Task statement
Filter the records, keeping every line that has the string "pair".

Exercise material START

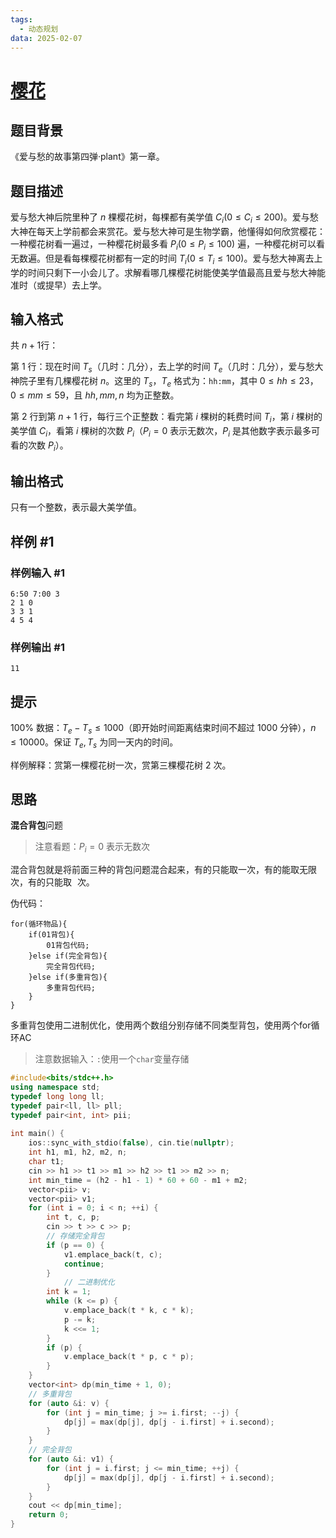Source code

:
 ```yaml
---
tags:
  - 动态规划
data: 2025-02-07
---
```

# [樱花](https://www.luogu.com.cn/problem/P1833)

## 题目背景

《爱与愁的故事第四弹·plant》第一章。

## 题目描述

爱与愁大神后院里种了 $n$ 棵樱花树，每棵都有美学值 $C_i(0 \le C_i \le 200)$。爱与愁大神在每天上学前都会来赏花。爱与愁大神可是生物学霸，他懂得如何欣赏樱花：一种樱花树看一遍过，一种樱花树最多看 $P_i(0 \le P_i \le 100)$ 遍，一种樱花树可以看无数遍。但是看每棵樱花树都有一定的时间 $T_i(0 \le T_i \le 100)$。爱与愁大神离去上学的时间只剩下一小会儿了。求解看哪几棵樱花树能使美学值最高且爱与愁大神能准时（或提早）去上学。

## 输入格式

共 $n+1$行：

第 $1$ 行：现在时间 $T_s$（几时：几分），去上学的时间 $T_e$（几时：几分），爱与愁大神院子里有几棵樱花树 $n$。这里的 $T_s$，$T_e$ 格式为：`hh:mm`，其中 $0 \leq hh \leq 23$，$0 \leq mm \leq 59$，且 $hh,mm,n$ 均为正整数。

第 $2$ 行到第 $n+1$ 行，每行三个正整数：看完第 $i$ 棵树的耗费时间 $T_i$，第 $i$ 棵树的美学值 $C_i$，看第 $i$ 棵树的次数 $P_i$（$P_i=0$ 表示无数次，$P_i$ 是其他数字表示最多可看的次数 $P_i$）。

## 输出格式

只有一个整数，表示最大美学值。

## 样例 #1

### 样例输入 #1

```
6:50 7:00 3
2 1 0
3 3 1
4 5 4
```

### 样例输出 #1

```
11
```

## 提示

$100\%$ 数据：$T_e-T_s \leq 1000$（即开始时间距离结束时间不超过 $1000$ 分钟），$n \leq 10000$。保证 $T_e,T_s$ 为同一天内的时间。

样例解释：赏第一棵樱花树一次，赏第三棵樱花树 $2$ 次。

## 思路
**混合背包**问题

> 注意看题：$P_i=0$ 表示无数次

混合背包就是将前面三种的背包问题混合起来，有的只能取一次，有的能取无限次，有的只能取 ![](data:image/gif;base64,R0lGODlhAQABAIAAAAAAAP///yH5BAEAAAAALAAAAAABAAEAAAIBRAA7 "k") 次。

伪代码：
```plain
for(循环物品){
	if(01背包){
		01背包代码;
	}else if(完全背包){
		完全背包代码;
	}else if(多重背包){
		多重背包代码;
	}
}
```

多重背包使用二进制优化，使用两个数组分别存储不同类型背包，使用两个for循环AC

> 注意数据输入：`:`使用一个`char`变量存储

```cpp
#include<bits/stdc++.h>  
using namespace std;  
typedef long long ll;  
typedef pair<ll, ll> pll;  
typedef pair<int, int> pii;  
  
int main() {  
    ios::sync_with_stdio(false), cin.tie(nullptr);  
    int h1, m1, h2, m2, n;  
    char t1;  
    cin >> h1 >> t1 >> m1 >> h2 >> t1 >> m2 >> n;  
    int min_time = (h2 - h1 - 1) * 60 + 60 - m1 + m2;  
    vector<pii> v;  
    vector<pii> v1;  
    for (int i = 0; i < n; ++i) {  
        int t, c, p;  
        cin >> t >> c >> p;  
        // 存储完全背包
        if (p == 0) {  
            v1.emplace_back(t, c);  
            continue;  
        }  
	        // 二进制优化
        int k = 1;  
        while (k <= p) {  
            v.emplace_back(t * k, c * k);  
            p -= k;  
            k <<= 1;  
        }  
        if (p) {  
            v.emplace_back(t * p, c * p);  
        }  
    }  
    vector<int> dp(min_time + 1, 0);  
    // 多重背包
    for (auto &i: v) {  
        for (int j = min_time; j >= i.first; --j) {  
            dp[j] = max(dp[j], dp[j - i.first] + i.second);  
        }  
    }  
    // 完全背包
    for (auto &i: v1) {  
        for (int j = i.first; j <= min_time; ++j) {  
            dp[j] = max(dp[j], dp[j - i.first] + i.second);  
        }  
    }  
    cout << dp[min_time];  
    return 0;  
}
```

Exercise material END

Response to the task
typedef pair<ll, ll> pll;  
typedef pair<int, int> pii;  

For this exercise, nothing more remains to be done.